Por trás da taxa de desemprego

Flavio Fligenspan

Fonte: Sul21
Data original da publicação: 19/11/2018

Há duas semanas assisti a uma exposição sobre conjuntura econômica de um estrategista de um grande banco brasileiro. A exposição não fugiu ao tradicional na sua forma, muitos gráficos sobre a economia internacional e sobre como o Brasil se insere no cenário mais amplo, especialmente diante da virada de ano que se aproxima e a troca da Presidência. Ao longo de aproximadamente trinta anos, já presenciei várias dessas apresentações.
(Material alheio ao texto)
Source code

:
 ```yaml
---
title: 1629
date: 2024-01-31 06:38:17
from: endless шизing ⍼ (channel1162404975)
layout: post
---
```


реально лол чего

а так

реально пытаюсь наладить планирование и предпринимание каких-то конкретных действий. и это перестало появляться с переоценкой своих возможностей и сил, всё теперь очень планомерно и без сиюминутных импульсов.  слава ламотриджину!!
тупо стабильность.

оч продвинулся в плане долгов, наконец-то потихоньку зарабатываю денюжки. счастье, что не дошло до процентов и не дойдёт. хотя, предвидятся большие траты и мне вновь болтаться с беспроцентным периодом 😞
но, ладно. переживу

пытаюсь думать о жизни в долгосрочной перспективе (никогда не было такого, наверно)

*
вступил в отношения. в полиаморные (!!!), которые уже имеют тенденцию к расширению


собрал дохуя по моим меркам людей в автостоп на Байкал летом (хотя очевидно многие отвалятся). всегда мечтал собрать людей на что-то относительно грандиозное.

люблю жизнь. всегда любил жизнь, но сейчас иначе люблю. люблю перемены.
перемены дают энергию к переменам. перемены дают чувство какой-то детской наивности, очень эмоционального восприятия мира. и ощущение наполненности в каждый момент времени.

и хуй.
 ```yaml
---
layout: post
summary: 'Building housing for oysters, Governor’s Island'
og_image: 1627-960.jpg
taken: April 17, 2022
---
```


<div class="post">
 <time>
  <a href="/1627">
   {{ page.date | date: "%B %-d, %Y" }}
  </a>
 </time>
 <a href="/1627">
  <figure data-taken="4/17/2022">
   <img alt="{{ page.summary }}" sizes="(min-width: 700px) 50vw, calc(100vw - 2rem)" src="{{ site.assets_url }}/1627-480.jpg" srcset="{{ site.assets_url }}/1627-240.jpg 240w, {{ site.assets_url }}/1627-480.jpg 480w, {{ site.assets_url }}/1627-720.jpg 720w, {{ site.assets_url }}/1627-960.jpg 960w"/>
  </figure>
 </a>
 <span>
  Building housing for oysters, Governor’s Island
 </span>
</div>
Cada economista tem seu jeito de mostrar o ambiente atual e de projetar o futuro, sempre um exercício que exige muita humildade; felizmente a platéia raras vezes lembra-se de cotejar as previsões com o que realmente acontece.

Chamou-me atenção a resposta do apresentador a uma pergunta feita por um dos convidados ao final da reunião. Ele apontou o que lhe pareceu uma incongruência nos números atuais da economia americana: como uma taxa de desemprego tão baixa (3,7%) não pressiona a inflação, isto é, a variação do índice de preços ao consumidor está bem comportada, em torno de 2,5% anuais. Não sei as razões, mas o fato é que o analista deu uma longa resposta e não tocou no essencial; para mim ele não respondeu à questão.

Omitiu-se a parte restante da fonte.